The pretense isn’t new, of course. Amy Winehouse made an entire career updating the Ronettes with post-hip-hop bon mots like “What kind of fuckery is this? You made me miss the Slick Rick gig.” Raphael Saadiq meticulously recreated Motown sounds on 2008’s The Way I See It, all the way down to his David Ruffin-esque eyeglasses. The whole 1990s neo-soul movement, which ran in tandem with Kelly’s biggest, most salacious hits, owed its raison d’être to ’70s soul superstars like Marvin Gaye and Stevie Wonder. (In concert, Erykah Badu and D’Angelo regularly covered Chaka Khan, the Ohio Players, and Al Green, to make the lineage crystal clear.)

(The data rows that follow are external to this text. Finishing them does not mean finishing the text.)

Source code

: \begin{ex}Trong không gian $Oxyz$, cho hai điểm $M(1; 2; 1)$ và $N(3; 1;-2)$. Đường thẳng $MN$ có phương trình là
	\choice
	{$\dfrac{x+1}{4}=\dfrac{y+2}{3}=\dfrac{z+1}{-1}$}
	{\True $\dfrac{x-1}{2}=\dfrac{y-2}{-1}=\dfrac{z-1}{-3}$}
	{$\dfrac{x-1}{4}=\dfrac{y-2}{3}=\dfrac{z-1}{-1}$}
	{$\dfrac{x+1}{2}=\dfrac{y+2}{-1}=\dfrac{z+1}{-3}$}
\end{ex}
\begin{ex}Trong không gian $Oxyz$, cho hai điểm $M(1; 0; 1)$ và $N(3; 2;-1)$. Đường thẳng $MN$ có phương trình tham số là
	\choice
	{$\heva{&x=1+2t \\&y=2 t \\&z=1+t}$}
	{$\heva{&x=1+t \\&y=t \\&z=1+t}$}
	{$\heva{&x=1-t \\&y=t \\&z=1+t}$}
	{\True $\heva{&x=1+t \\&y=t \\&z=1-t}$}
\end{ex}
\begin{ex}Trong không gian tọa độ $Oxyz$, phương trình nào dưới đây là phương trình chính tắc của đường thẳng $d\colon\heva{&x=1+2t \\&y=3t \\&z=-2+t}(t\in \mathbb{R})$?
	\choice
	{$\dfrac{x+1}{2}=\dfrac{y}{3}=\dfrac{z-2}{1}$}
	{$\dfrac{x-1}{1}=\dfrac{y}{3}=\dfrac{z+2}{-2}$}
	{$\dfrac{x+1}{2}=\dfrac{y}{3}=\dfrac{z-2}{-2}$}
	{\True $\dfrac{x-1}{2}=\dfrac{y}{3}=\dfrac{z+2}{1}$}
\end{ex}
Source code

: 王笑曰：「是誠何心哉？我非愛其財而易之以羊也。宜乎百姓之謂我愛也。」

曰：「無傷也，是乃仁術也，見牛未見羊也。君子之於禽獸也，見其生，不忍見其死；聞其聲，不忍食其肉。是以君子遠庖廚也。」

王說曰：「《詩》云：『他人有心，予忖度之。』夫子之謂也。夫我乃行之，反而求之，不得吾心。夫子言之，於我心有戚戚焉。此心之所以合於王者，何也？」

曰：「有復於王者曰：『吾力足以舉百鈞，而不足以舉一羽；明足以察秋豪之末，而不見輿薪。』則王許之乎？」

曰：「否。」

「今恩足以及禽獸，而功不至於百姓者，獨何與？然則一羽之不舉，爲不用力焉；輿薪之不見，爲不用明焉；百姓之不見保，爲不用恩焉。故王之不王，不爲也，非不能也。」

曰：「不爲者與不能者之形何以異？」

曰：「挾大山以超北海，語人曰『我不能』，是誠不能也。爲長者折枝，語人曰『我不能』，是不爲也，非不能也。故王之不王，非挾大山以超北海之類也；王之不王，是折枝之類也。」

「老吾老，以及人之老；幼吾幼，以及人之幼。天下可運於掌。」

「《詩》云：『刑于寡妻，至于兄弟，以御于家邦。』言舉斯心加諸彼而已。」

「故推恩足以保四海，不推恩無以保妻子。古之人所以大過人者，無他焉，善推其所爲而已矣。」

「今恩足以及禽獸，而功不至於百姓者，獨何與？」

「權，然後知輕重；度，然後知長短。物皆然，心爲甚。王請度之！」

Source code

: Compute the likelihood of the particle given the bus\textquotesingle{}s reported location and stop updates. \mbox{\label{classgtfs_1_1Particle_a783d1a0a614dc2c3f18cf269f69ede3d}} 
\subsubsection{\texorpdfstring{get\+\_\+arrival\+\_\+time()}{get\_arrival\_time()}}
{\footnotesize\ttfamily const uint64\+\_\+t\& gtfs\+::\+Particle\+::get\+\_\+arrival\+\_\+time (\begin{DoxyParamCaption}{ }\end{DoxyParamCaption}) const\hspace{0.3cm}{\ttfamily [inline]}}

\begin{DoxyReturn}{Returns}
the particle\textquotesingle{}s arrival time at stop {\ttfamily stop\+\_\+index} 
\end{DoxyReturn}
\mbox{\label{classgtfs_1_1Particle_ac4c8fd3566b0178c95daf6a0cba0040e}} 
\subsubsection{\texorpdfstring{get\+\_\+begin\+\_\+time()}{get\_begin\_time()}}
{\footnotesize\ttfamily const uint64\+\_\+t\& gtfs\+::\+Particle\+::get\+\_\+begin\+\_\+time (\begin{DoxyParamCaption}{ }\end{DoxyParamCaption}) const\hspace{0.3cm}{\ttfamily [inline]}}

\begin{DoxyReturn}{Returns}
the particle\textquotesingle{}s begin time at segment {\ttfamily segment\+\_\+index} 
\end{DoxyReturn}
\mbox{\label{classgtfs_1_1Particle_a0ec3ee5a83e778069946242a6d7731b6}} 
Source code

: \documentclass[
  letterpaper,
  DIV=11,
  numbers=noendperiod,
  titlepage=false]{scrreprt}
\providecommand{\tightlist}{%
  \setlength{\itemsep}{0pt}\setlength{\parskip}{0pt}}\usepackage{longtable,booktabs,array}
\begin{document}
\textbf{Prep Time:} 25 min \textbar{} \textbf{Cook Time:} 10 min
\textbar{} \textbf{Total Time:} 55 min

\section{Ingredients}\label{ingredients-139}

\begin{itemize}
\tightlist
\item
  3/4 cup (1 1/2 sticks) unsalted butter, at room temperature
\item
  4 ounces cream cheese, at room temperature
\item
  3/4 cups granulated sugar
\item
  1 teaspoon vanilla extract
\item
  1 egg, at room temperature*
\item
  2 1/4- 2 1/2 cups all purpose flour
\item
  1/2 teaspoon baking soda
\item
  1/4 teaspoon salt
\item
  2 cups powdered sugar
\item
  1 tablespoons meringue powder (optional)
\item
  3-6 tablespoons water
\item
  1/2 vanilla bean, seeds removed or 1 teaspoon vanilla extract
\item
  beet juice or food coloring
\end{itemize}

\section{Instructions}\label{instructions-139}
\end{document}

But imitation is the sincerest form of biting, and R. Kelly refuses to go down that route entirely. The strings on Write Me Back highlights like “When a Man Lies” don’t sound big and lush like Gamble and Huff’s; they’re more of the synthesized variety. And aside from a few Barry White-ish yeah, babes on the rave-up “Love Is” and his Smokey Robinson-like falsetto on “Fool for You,” he doesn’t vocally copy anyone in particular, staying in own lane while speeding down the ’70s-soul highway.

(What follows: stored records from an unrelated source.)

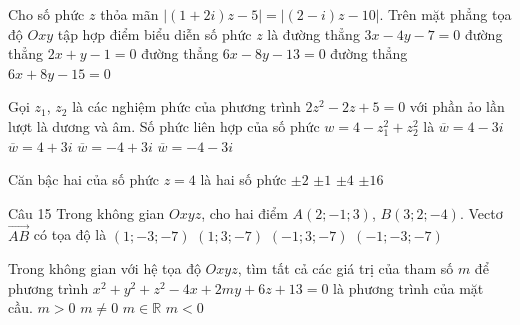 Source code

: \begin{ex}%
Cho số phức $z$ thỏa mãn $|(1+2i)z-5|=|(2-i)z-10|$. Trên mặt phẳng tọa độ $Oxy$ tập hợp điểm biểu diễn số phức $z$ là
\choice
{đường thẳng $3x-4y-7=0$}
{đường thẳng $2x+y-1=0$}
{\True đường thẳng $6x-8y-13=0$}
{đường thẳng $6x+8y-15=0$}
\end{ex}

\begin{ex}%
Gọi $z_1$, $z_2$ là các nghiệm phức của phương trình $2z^2-2z+5=0$ với phần ảo lần lượt là dương và âm. Số phức liên hợp của số phức $w=4-z_1^2+z_2^2$ là
\choice
{$\overline{w}=4-3i$}
{\True $\overline{w}=4+3i$}
{$\overline{w}=-4+3i$}
{$\overline{w}=-4-3i$}
\end{ex}

\begin{ex}%
Căn bậc hai của số phức $z=4$ là hai số phức
\choice
{\True $\pm 2$}
{$\pm 1$}
{$\pm 4$}
{$\pm 16$}
\end{ex}

\begin{ex}Câu 15%
Trong không gian $Oxyz$, cho hai điểm $A(2;-1;3)$, $B(3;2;-4)$. Vectơ $\overrightarrow{AB}$ có tọa độ là
\choice
{$(1;-3;-7)$}
{\True $(1;3;-7)$}
{$(-1;3;-7)$}
{$(-1;-3;-7)$}
\end{ex}

\begin{ex}%
Trong không gian với hệ tọa độ $O x y z$, tìm tất cả các giá trị của tham số $m$ để phương trình $x^{2}+y^{2}+z^{2}-4 x+2 m y+6 z+13=0$ là phương trình của mặt cầu.
\choice
{$m>0$}
{\True $m \neq 0$}
{$m \in \mathbb{R}$}
{$m<0$}
\end{ex}

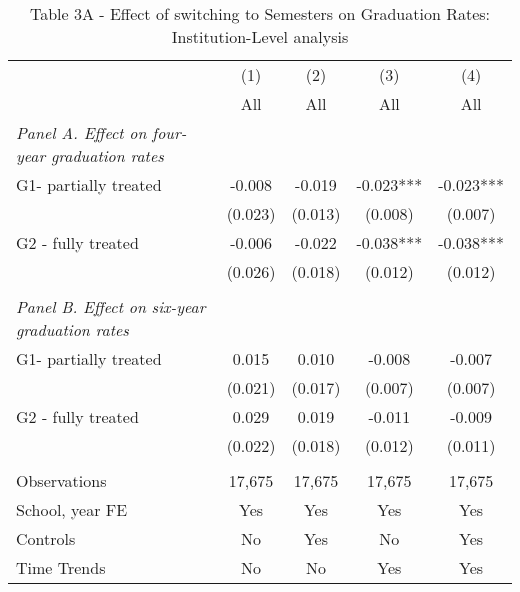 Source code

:\documentclass[8pt]{article}
\begin{document}
\setlength{\pdfpagewidth}{8in} \setlength{\pdfpageheight}{11in}
\begin{table}
\captionsetup{skip=0pt}
\captionsetup{font=scriptsize}
\caption*{Table 3A - Effect of switching to Semesters on Graduation Rates: Institution-Level analysis } 
\begin{tabular}{lcccc}  \hline
 & (1) & (2) & (3) & (4) \\
 & All & All & All & All \\ \hline
 \textit{Panel A. Effect on four-year graduation rates}\\
G1- partially treated & -0.008 & -0.019 & -0.023*** & -0.023*** \\
 & (0.023) & (0.013) & (0.008) & (0.007) \\
G2 - fully treated & -0.006 & -0.022 & -0.038*** & -0.038*** \\
 & (0.026) & (0.018) & (0.012) & (0.012) \\
 &  &  &  &    \\
 \textit{Panel B. Effect on six-year graduation rates}\\
G1- partially treated & 0.015 & 0.010 & -0.008 & -0.007 \\
 & (0.021) & (0.017) & (0.007) & (0.007) \\
G2 - fully treated & 0.029 & 0.019 & -0.011 & -0.009 \\
 & (0.022) & (0.018) & (0.012) & (0.011) \\
 &  &  &  &  \\

Observations & 17,675 & 17,675 & 17,675 & 17,675 \\

School, year FE & Yes & Yes & Yes & Yes \\
Controls & No & Yes & No & Yes \\
 Time Trends & No & No & Yes & Yes \\ \hline

\end{tabular}
\end{table}
\end{document}

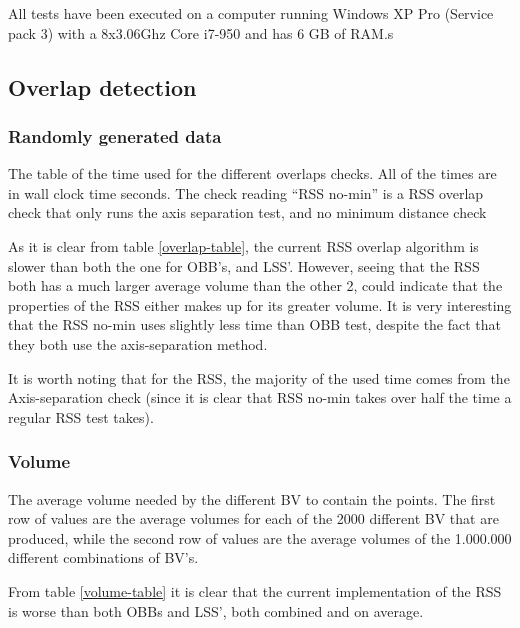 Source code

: All tests have been executed on a computer running Windows XP Pro (Service pack 3) with a 8x3.06Ghz Core i7-950 and has 6 GB of RAM.s

\subsection{Overlap detection}

\subsubsection{Randomly generated data}

\begin{table}

\caption{\label{overlap-table}The table of the time used for the
  different overlaps checks. All of the times are in wall clock time seconds. The
  check reading ``RSS no-min'' is a RSS overlap check that only runs the axis separation test, and no minimum distance check}
\end{table}

As it is clear from table \ref{overlap-table}, the current RSS overlap algorithm is slower than both the one for OBB's, and LSS'. However, seeing that the RSS both has a much larger average volume than the other 2, could indicate that the properties of the RSS either makes up for its greater volume. It is very interesting that the RSS no-min uses slightly less time than OBB test, despite the fact that they both use the axis-separation method.

It is worth noting that for the RSS, the majority of the used time comes from the Axis-separation check (since it is clear that RSS no-min takes over half the time a regular RSS test takes).

\subsubsection{Volume}
\begin{table}

\caption{\label{volume-table} The average volume needed by the
  different BV to contain the points. The first row of values are the average
  volumes for each of the 2000 different BV that are produced, while
  the second row of values are the average volumes of the 1.000.000
  different combinations of BV's.}
\end{table}

From table \ref{volume-table} it is clear that the current implementation of the RSS is worse than both OBBs and LSS', both combined and on average.

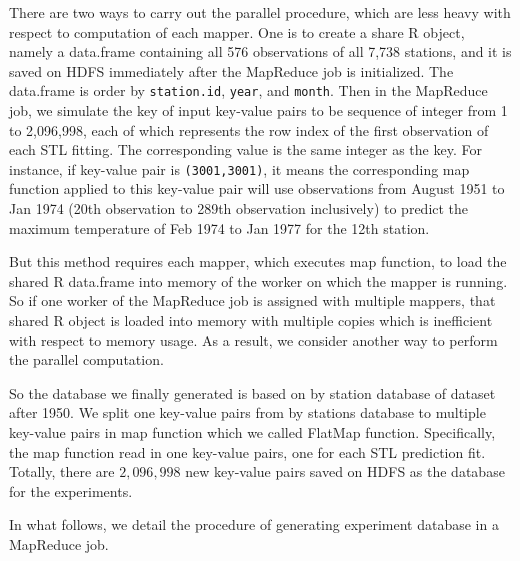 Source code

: There are two ways to carry out the parallel procedure, which are less 
heavy with respect to computation of each mapper. One is to create a share
R object, namely a data.frame containing all 576 observations of all 7,738 
stations, and it is saved on HDFS immediately after the MapReduce job is 
initialized. The data.frame is order by \texttt{station.id}, \texttt{year}, and
\texttt{month}. Then in the MapReduce job, we simulate the key of input key-value
pairs to be sequence of integer from 1 to 2,096,998, each of which represents the
row index of the first observation of each STL fitting. The corresponding value 
is the same integer as the key. For instance, if key-value pair is 
\texttt{(3001,3001)}, it means the corresponding map function applied to this 
key-value pair will use observations from August 1951 to Jan 1974 (20th observation
to 289th observation inclusively) to predict the maximum temperature of Feb 1974
to Jan 1977 for the 12th station.

But this method requires each mapper, which executes map function, to load the
shared R data.frame into memory of the worker on which the mapper is running. So
if one worker of the MapReduce job is assigned with multiple mappers, that shared
R object is loaded into memory with multiple copies which is inefficient with
respect to memory usage. As a result, we consider another way to perform the 
parallel computation. 

So the database we finally generated is based on 
by station database of dataset after 1950. We split one key-value pairs from by 
stations database to multiple key-value pairs in map function which we called 
FlatMap function. Specifically, the map function read in one key-value pairs, one
for each STL prediction fit. Totally, there are $2,096,998$ new key-value pairs 
saved on HDFS as the database for the experiments.

In what follows, we detail the procedure of generating experiment database in a 
MapReduce job.

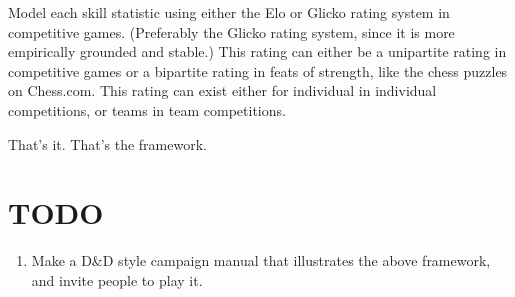 \documentclass[11pt]{article}
\begin{document}
Model each skill statistic using either the Elo or Glicko rating
system in competitive games. (Preferably the Glicko rating system,
since it is more empirically grounded and stable.) This rating can
either be a unipartite rating in competitive games or a bipartite
rating in feats of strength, like the chess puzzles on Chess.com.
This rating can exist either for individual in individual
competitions, or teams in team competitions.

That's it. That's the framework.

\section{TODO}

\begin{enumerate}
\item Make a D\&D style campaign manual that illustrates the above
  framework, and invite people to play it.

\end{enumerate}
\end{document}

Sometimes the best results, though, come when Kelly drops the exercise completely. “Believe in Me” could have fit on 2003’s Chocolate Factory or anything else from his au courant heyday, and it works. The track could form musical bookends with Badu’s classic “Otherside of the Game,” where she laments losing her man to the drug trade; told from the P.O.V. of a lover about to leave his woman for a jail bid, Kelly once again excels at what he does best, embodying elements of the (oft-downtrodden) blue-collar African-American experience. He captures the joy of that experience, though, too, changing the flavor of the uptempo “Believe That It’s So” halfway through, switching over to more of a Chicago-stepper rhythm, as Kelly intones, “I had a little too much to drink!” over and over. It’s easy to picture the song’s quintessential listener as a partying, overindulgent groomsman at a rollicking black wedding who’s had too many Long Island Iced Teas. That guy’ll love Write Me Back to death.

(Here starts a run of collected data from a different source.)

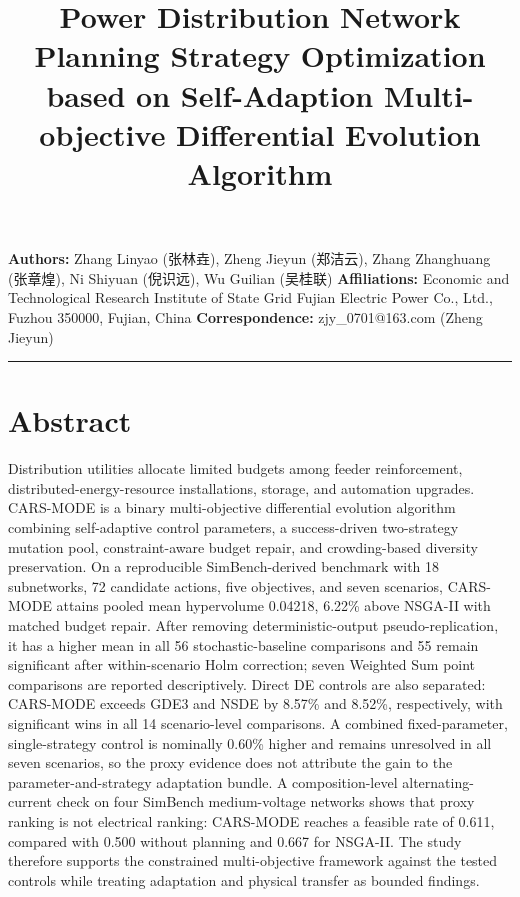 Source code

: \documentclass[
  10pt,
  a4paper,
]{article}
\title{Power Distribution Network Planning Strategy Optimization based on
Self-Adaption Multi-objective Differential Evolution Algorithm}
\author{}
\date{}
\begin{document}
\maketitle

{
\hypersetup{linkcolor=}
\setcounter{tocdepth}{3}
\tableofcontents
}
\textbf{Authors:} Zhang Linyao (张林垚), Zheng Jieyun (郑洁云),
Zhang Zhanghuang (张章煌), Ni Shiyuan (倪识远), Wu Guilian (吴桂联)
\textbf{Affiliations:} Economic and Technological Research Institute of
State Grid Fujian Electric Power Co., Ltd., Fuzhou 350000, Fujian, China
\textbf{Correspondence:} zjy\_0701@163.com (Zheng Jieyun)

\begin{center}\rule{0.5\linewidth}{0.5pt}\end{center}

\section{Abstract}\label{abstract}

Distribution utilities allocate limited budgets among feeder
reinforcement, distributed-energy-resource installations, storage, and
automation upgrades. CARS-MODE is a binary multi-objective differential
evolution algorithm combining self-adaptive control parameters, a
success-driven two-strategy mutation pool, constraint-aware budget
repair, and crowding-based diversity preservation. On a reproducible
SimBench-derived benchmark with 18 subnetworks, 72 candidate actions,
five objectives, and seven scenarios, CARS-MODE attains pooled mean
hypervolume 0.04218, 6.22\% above NSGA-II with matched budget repair.
After removing deterministic-output pseudo-replication, it has a higher
mean in all 56 stochastic-baseline comparisons and 55 remain significant
after within-scenario Holm correction; seven Weighted Sum point
comparisons are reported descriptively. Direct DE controls are also
separated: CARS-MODE exceeds GDE3 and NSDE by 8.57\% and 8.52\%,
respectively, with significant wins in all 14 scenario-level
comparisons. A combined fixed-parameter, single-strategy control is
nominally 0.60\% higher and remains unresolved in all seven scenarios,
so the proxy evidence does not attribute the gain to the
parameter-and-strategy adaptation bundle. A composition-level
alternating-current check on four SimBench medium-voltage networks shows
that proxy ranking is not electrical ranking: CARS-MODE reaches a
feasible rate of 0.611, compared with 0.500 without planning and 0.667
for NSGA-II. The study therefore supports the constrained
multi-objective framework against the tested controls while treating
adaptation and physical transfer as bounded findings.
\end{document}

Meanwhile, “Feelin’ Single” could be something from Off the Wall (this from the man who once wrote and produced Michael Jackson’s “You Are Not Alone”), but mainly for its pop-R&B breeziness rather than any paint-by-numbers simulation. A critic once opined that R. Kelly writes songs as easily as mere humans rearrange living room furniture, and that’s never been truer than now: His 11th studio album comes 19 years after his 12 Play debut, and he’s long since mastered his muse well enough to set himself a task like “do a 1970s album” and execute it flawlessly in his sleep. The true trick is that the results still sound like him, instead of some ’70s caricature, or an aural Austin Powers character (a fate that’s befallen many talented artists, like, say, Saddiq).

Write Me Back does fall short sometimes, with generic filler like “Party Jumpin'” and “Green Light.” The rockabilly of “All Rounds on Me” — with its Ray Charles organ, ticklin’ piano solo, and alternating blues arrangement — sounds far more ’50s than ’70s. (A Love Letter outtake, maybe?) But Kelly’s intent goes over like gangbusters. Like the vulgarity-free version of a ribald rap album, the result distills the melodies and lyrical flair fans love without the NC-17 lines that often make Kelly NSFW.

Still, those NC-17 lines are the other thing he does best, and even Marvin Gaye released lewd singles like “You Sure Love to Ball” (full of simulated sex sounds!) circa 1974. Similarly, Kelly has crafted a career full of both industry respectability (Grammys galore, plus pop productions for MJ, Britney Spears, et al.) and more tawdry shenanigans, personal and professional (see the so-bad-it’s-bad hip-hopera “Trapped in the Closet”). A self-explanatorily titled full-length called Black Panties was reportedly jettisoned so that Write Me Back could be born, which is a shame, but retro concept albums may serve Kelly best at this point, until the cyclical R&B timetable turns back towards the days of “I Believe I Can Fly.” Meanwhile, just wait until he gets his hands on a Yamaha DX7 and a LinnDrum machine for the inevitable ’80s follow-up. Postage Paid?